Staff

Deumal i Solé, Mercè

Full Professor

Research Area:
Nanomaterials for emergent technologies

Department of Materials Science & Physical Chemistry

Faculty of Chemistry

University of Barcelona

c/Martí i Franquès, 1

+34 93 4034864

Mercè Deumal is Full Professor at the University of Barcelona. She completed an Erasmus MSc (1994-95) with Prof. Robb at King’s College London (KCL, UK), and pursued her doctoral research with Prof. Novoa at the Molecular Materials Structure Group (GEM2, UB). After her PhD award in 1999, she carried out postdoctoral research in Prof. Robb’s group (1999-2001, Research Associate, ROPA-EPSRC, KCL, UK), where she developed and implemented a bottom-up work procedure based on first-principles in order to study magnetism in molecular crystals.
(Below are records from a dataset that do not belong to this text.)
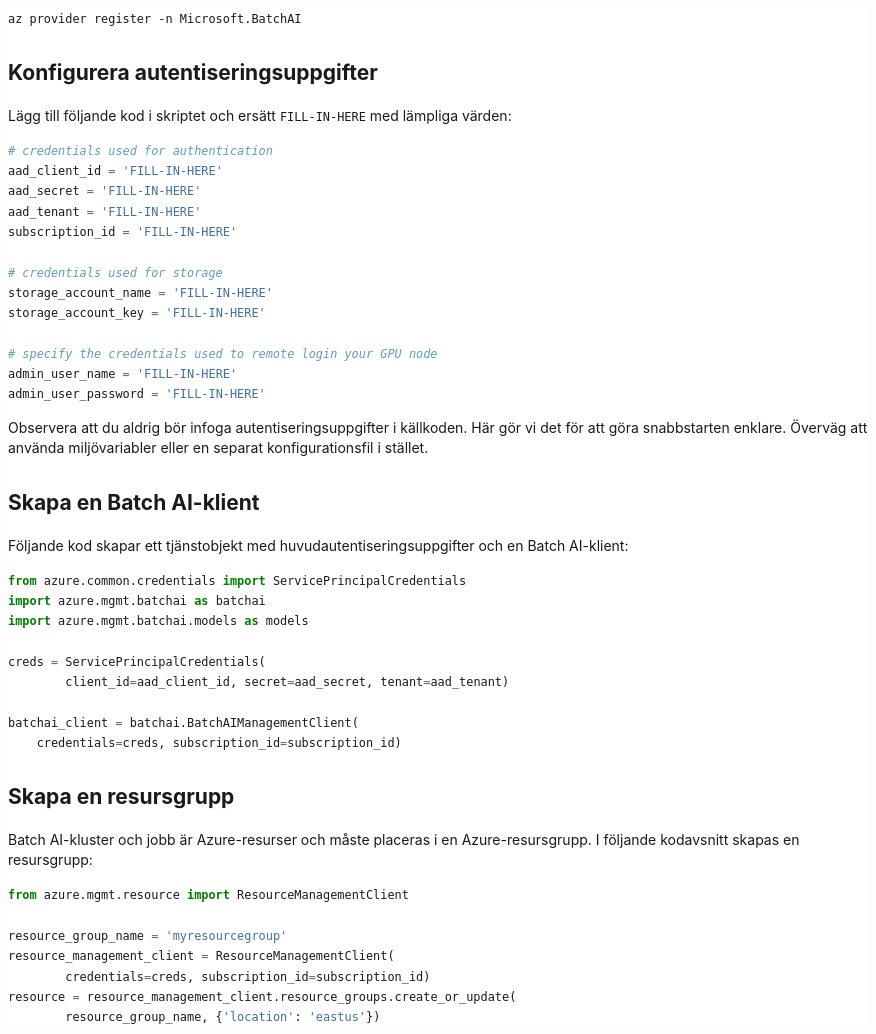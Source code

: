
 ```azurecli
az provider register -n Microsoft.BatchAI
```

## <a name="configure-credentials"></a>Konfigurera autentiseringsuppgifter
Lägg till följande kod i skriptet och ersätt `FILL-IN-HERE` med lämpliga värden:

```Python
# credentials used for authentication
aad_client_id = 'FILL-IN-HERE'
aad_secret = 'FILL-IN-HERE'
aad_tenant = 'FILL-IN-HERE'
subscription_id = 'FILL-IN-HERE'

# credentials used for storage
storage_account_name = 'FILL-IN-HERE'
storage_account_key = 'FILL-IN-HERE'

# specify the credentials used to remote login your GPU node
admin_user_name = 'FILL-IN-HERE'
admin_user_password = 'FILL-IN-HERE'
```

Observera att du aldrig bör infoga autentiseringsuppgifter i källkoden. Här gör vi det för att göra snabbstarten enklare.
Överväg att använda miljövariabler eller en separat konfigurationsfil i stället.

## <a name="create-batch-ai-client"></a>Skapa en Batch AI-klient

Följande kod skapar ett tjänstobjekt med huvudautentiseringsuppgifter och en Batch AI-klient:

```Python
from azure.common.credentials import ServicePrincipalCredentials
import azure.mgmt.batchai as batchai
import azure.mgmt.batchai.models as models

creds = ServicePrincipalCredentials(
        client_id=aad_client_id, secret=aad_secret, tenant=aad_tenant)

batchai_client = batchai.BatchAIManagementClient(
    credentials=creds, subscription_id=subscription_id)
```

## <a name="create-a-resource-group"></a>Skapa en resursgrupp

Batch AI-kluster och jobb är Azure-resurser och måste placeras i en Azure-resursgrupp. I följande kodavsnitt skapas en resursgrupp:

```Python
from azure.mgmt.resource import ResourceManagementClient

resource_group_name = 'myresourcegroup'
resource_management_client = ResourceManagementClient(
        credentials=creds, subscription_id=subscription_id)
resource = resource_management_client.resource_groups.create_or_update(
        resource_group_name, {'location': 'eastus'})
```
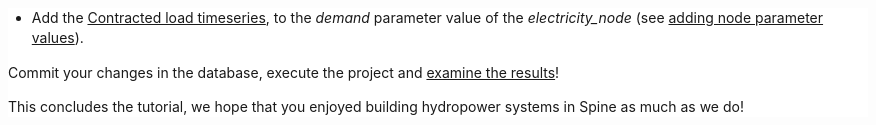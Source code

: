 -   Add the [Contracted load
    timeseries](https://raw.githubusercontent.com/spine-tools/Spine-Toolbox/master/docs/source/data/contracted_load.txt),
    to the *demand* parameter value of
    the *electricity\_node* (see
    [adding node parameter values](../index.html#Defining-node-parameter-values)).

Commit your changes in the database, execute the project and
[examine the results](../index.html#Examining-the-results)!

This concludes the tutorial, we hope that you enjoyed building
hydropower systems in Spine as much as we do!
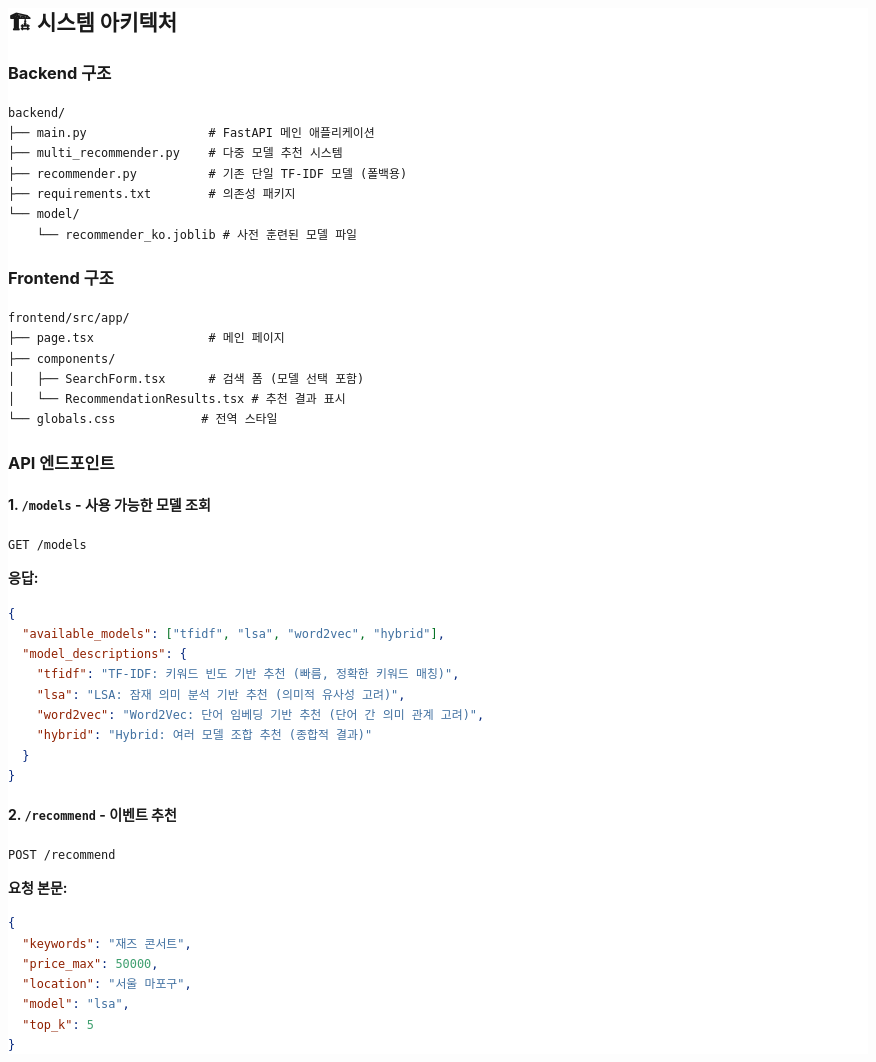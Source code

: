 ## 🏗️ 시스템 아키텍처

### Backend 구조
```
backend/
├── main.py                 # FastAPI 메인 애플리케이션
├── multi_recommender.py    # 다중 모델 추천 시스템
├── recommender.py          # 기존 단일 TF-IDF 모델 (폴백용)
├── requirements.txt        # 의존성 패키지
└── model/
    └── recommender_ko.joblib # 사전 훈련된 모델 파일
```

### Frontend 구조
```
frontend/src/app/
├── page.tsx                # 메인 페이지
├── components/
│   ├── SearchForm.tsx      # 검색 폼 (모델 선택 포함)
│   └── RecommendationResults.tsx # 추천 결과 표시
└── globals.css            # 전역 스타일
```

### API 엔드포인트

#### 1. `/models` - 사용 가능한 모델 조회
```http
GET /models
```
**응답:**
```json
{
  "available_models": ["tfidf", "lsa", "word2vec", "hybrid"],
  "model_descriptions": {
    "tfidf": "TF-IDF: 키워드 빈도 기반 추천 (빠름, 정확한 키워드 매칭)",
    "lsa": "LSA: 잠재 의미 분석 기반 추천 (의미적 유사성 고려)",
    "word2vec": "Word2Vec: 단어 임베딩 기반 추천 (단어 간 의미 관계 고려)",
    "hybrid": "Hybrid: 여러 모델 조합 추천 (종합적 결과)"
  }
}
```

#### 2. `/recommend` - 이벤트 추천
```http
POST /recommend
```
**요청 본문:**
```json
{
  "keywords": "재즈 콘서트",
  "price_max": 50000,
  "location": "서울 마포구",
  "model": "lsa",
  "top_k": 5
}
```
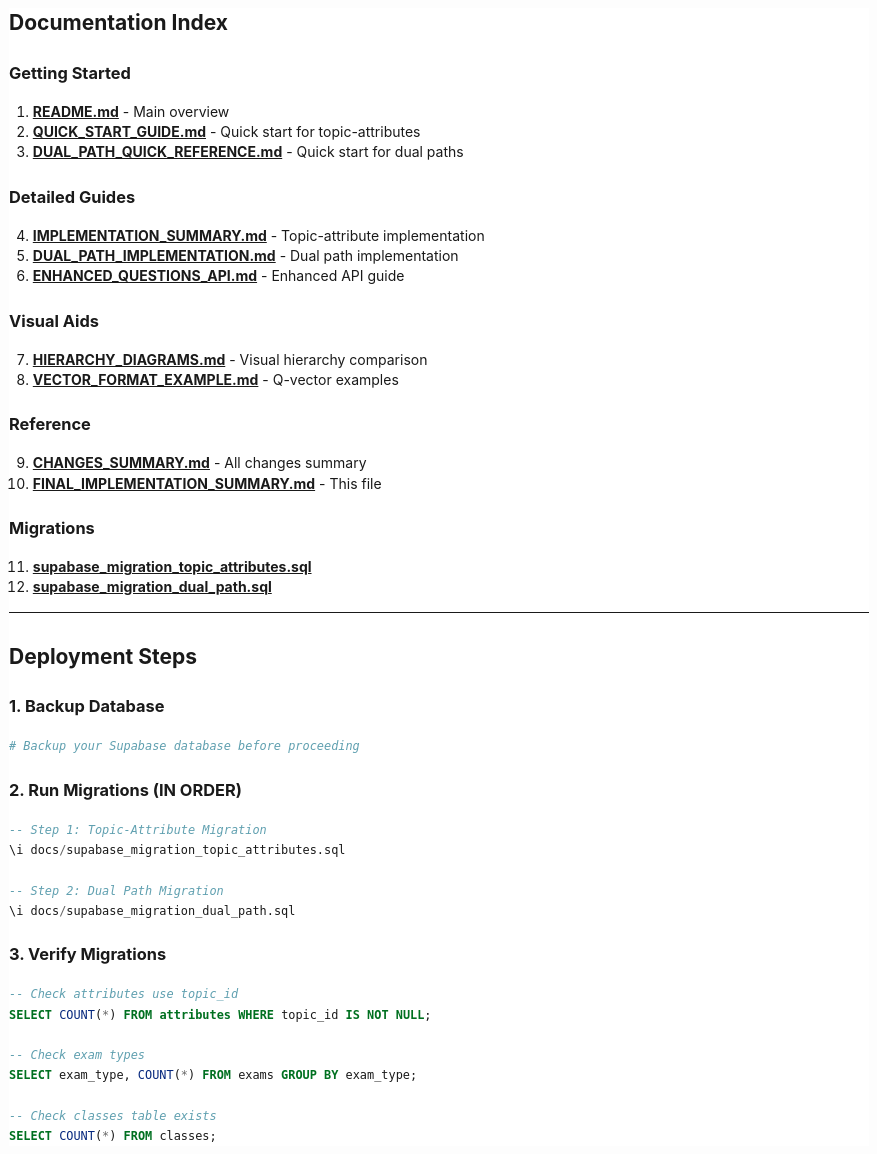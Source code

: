 
## Documentation Index

### Getting Started
1. **[README.md](../README.md)** - Main overview
2. **[QUICK_START_GUIDE.md](QUICK_START_GUIDE.md)** - Quick start for topic-attributes
3. **[DUAL_PATH_QUICK_REFERENCE.md](DUAL_PATH_QUICK_REFERENCE.md)** - Quick start for dual paths

### Detailed Guides
4. **[IMPLEMENTATION_SUMMARY.md](IMPLEMENTATION_SUMMARY.md)** - Topic-attribute implementation
5. **[DUAL_PATH_IMPLEMENTATION.md](DUAL_PATH_IMPLEMENTATION.md)** - Dual path implementation
6. **[ENHANCED_QUESTIONS_API.md](ENHANCED_QUESTIONS_API.md)** - Enhanced API guide

### Visual Aids
7. **[HIERARCHY_DIAGRAMS.md](HIERARCHY_DIAGRAMS.md)** - Visual hierarchy comparison
8. **[VECTOR_FORMAT_EXAMPLE.md](VECTOR_FORMAT_EXAMPLE.md)** - Q-vector examples

### Reference
9. **[CHANGES_SUMMARY.md](CHANGES_SUMMARY.md)** - All changes summary
10. **[FINAL_IMPLEMENTATION_SUMMARY.md](FINAL_IMPLEMENTATION_SUMMARY.md)** - This file

### Migrations
11. **[supabase_migration_topic_attributes.sql](supabase_migration_topic_attributes.sql)**
12. **[supabase_migration_dual_path.sql](supabase_migration_dual_path.sql)**

---

## Deployment Steps

### 1. Backup Database
```bash
# Backup your Supabase database before proceeding
```

### 2. Run Migrations (IN ORDER)
```sql
-- Step 1: Topic-Attribute Migration
\i docs/supabase_migration_topic_attributes.sql

-- Step 2: Dual Path Migration
\i docs/supabase_migration_dual_path.sql
```

### 3. Verify Migrations
```sql
-- Check attributes use topic_id
SELECT COUNT(*) FROM attributes WHERE topic_id IS NOT NULL;

-- Check exam types
SELECT exam_type, COUNT(*) FROM exams GROUP BY exam_type;

-- Check classes table exists
SELECT COUNT(*) FROM classes;
```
After her postdoctoral research at KCL, she rejoined the UB as Ramón y Cajal Researcher (2001-05) and as Associate Professor (2006-2019). From 2018, Dr. Deumal is the coordinator of the interuniversity doctoral program on Theoretical Chemistry and Computational Modeling at UB. Her research focuses on multifunctional materials: purely organic magnetic crystals, complexes with transition metals or charge transfer, switchable and bistable compounds, low dimensional magnets, spin canting materials and metamagnets. Recently, the use of molecular dynamics in the study of the influence of thermal fluctuations in the magnetic coupling interactions has been adopted. Dr. Deumal collaborates actively with experimental groups (Prof. Turnbull-Clark Univ (USA) and Prof. M. Rademeyer-Pretoria Univ. (South Africa) on low-dimensional magnetism, and Prof. Awaga-Nagoya Univ, (Japan) on bistable thiazyl-based compounds), and theoreticians (Prof. Broer & Prof. Havenith-Groningen Univ. (Netherlands) on phase transitions in thiazyl-based materials, Prof. Robb-Imperial College London (UK) and Dr. Jornet-EHU on the analysis of the magnetic wavefunction; Dr. McNellis-Universität Mainz on charge and spin transport; Dr. Vela-EPFL on phase transitions, low-dimensional magnets, and machine learning, and Drs. Moreira and Bromley from UB on multifunctional materials).